PALO ALTO, Calif., April 19, 2012
“To protect organizations against a wide range of attacks, HP has established a global network of security researchers who look for vulnerabilities that were not publicly disclosed,” said Michael Callahan, vice president, Worldwide Product and Solution Marketing, Enterprise Security Products, HP. “The intelligence gained from this research group is built into HP enterprise security solutions in an effort to proactively reduce risk.”
Shifting vulnerability landscape
Disclosure of new vulnerabilities in commercial applications has slowly declined since 2006, dropping nearly 20 percent in 2011 from the previous year. However, data from the report demonstrates that this decline does not signify decreased risk.
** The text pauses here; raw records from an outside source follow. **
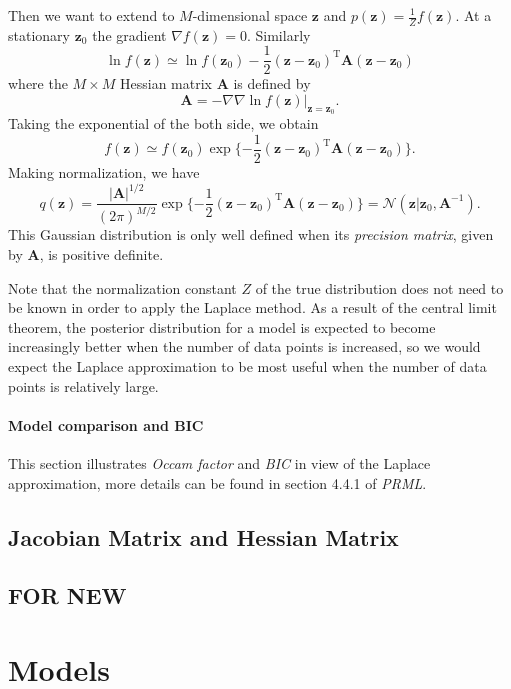 \documentclass[a4paper]{book}
\newcommand{\normD}{\mathcal{N}}
\newcommand{\mrm}{\mathrm}
\newcommand{\mbf}{\mathbf}
\newcommand{\zz}{\mbf z}
\newcommand{\trans}{^{\mrm T}}
\begin{document}
Then we want to extend to $M$-dimensional space $\zz$ and $p(\zz) = \frac 1Zf(\zz)$. At a stationary $\zz_0$ the gradient $\nabla f(\zz) =0$. Similarly
\begin{equation}\label{}
  \ln f(\zz) \simeq \ln f(\zz_0)-\frac12(\zz-\zz_0)\trans \mbf A(\zz-\zz_0)
\end{equation}
where the $M\times M$ Hessian matrix $\mbf A$ is defined by
\begin{equation}\label{}
  \mbf A = -\nabla\nabla\ln f(\zz)|_{\zz=\zz_0}.
\end{equation}
Taking the exponential of the both side, we obtain
\begin{equation}\label{}
  f(\zz) \simeq f(\zz_0)\exp\{-\frac12(\zz-\zz_0)\trans\mbf A(\zz-\zz_0)\}.
\end{equation}
Making normalization, we have
\begin{equation}\label{}
  q(\zz) = \frac{|\mbf A|^{1/2}}{(2\pi)^{M/2}}\exp\{-\frac12(\zz-\zz_0)\trans\mbf A(\zz-\zz_0)\} = \normD(\zz|\zz_0,\mbf A^{-1}).
\end{equation}
This Gaussian distribution is only well defined when its \textit{precision matrix}, given by $\mbf A$, is positive definite.

Note that the normalization constant $Z$ of the true distribution does not need to be known in order to apply the Laplace method. As a result of the central limit theorem, the posterior distribution for a model is expected to become increasingly better when the number of data points is increased, so we would expect the Laplace approximation to be most useful when the number of data points is relatively large.
\subsubsection*{Model comparison and BIC}
This section illustrates \textit{Occam factor} and \textit{BIC} in view of the Laplace approximation, more details can be found in section 4.4.1 of \textit{PRML}.


\section{Jacobian Matrix and Hessian Matrix}\label{Matrix}
\section{FOR NEW}

\chapter{Models}
\end{document}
- - Although vulnerability reports have declined, attacks on web applications have more than doubled as measured by HP TippingPoint Intrusion Prevention Systems (IPS) in the second half of 2011.
- - Nearly 24 percent of new vulnerabilities disclosed in commercial applications in 2011 have a severity rating of 8 to 10. These vulnerabilities can result in a remote code execution, the most dangerous type of attack.
- - Roughly 36 percent of all vulnerabilities are in commercial web applications.
- - Approximately 86 percent of web applications are vulnerable to an injection attack, which is when hackers access internal databases through a website.
- - Due to a high success rate, web exploit toolkits continued to be popular in 2011. These “packaged” attack frameworks are traded or sold online, enabling hackers to access enterprise IT systems and steal sensitive data. For example, the Blackhole Exploit Kit is used by most cybercriminals, and reached an unusually high infection rate of more than 80 percent in late November 2011.
The Cyber Security Risks Report has been published every six months since 2009 by HP DVLabs, a premier research organization for vulnerability analysis and discovery. HP DVLabs analyzed security exploit data from thousands of deployed HP TippingPoint Intrusion Prevention Systems (IPS). The data was then correlated with information from the following sources:
- The Zero Day Initiative, a research program managed by HP DVLabs that is designed to improve security by identifying software flaws which have led to cyber attacks and security breaches.
- Open Source Vulnerability Database, an independent and open source database created by and for the security-vulnerabilities community.
- Web application data from the HP Fortify Application Security Center (ASC) Web Security Research Group, which helps security professionals, quality assurance (QA) specialists and developers facilitate the security of web applications across the enterprise, HP Software Professional Services and HP Fortify on Demand.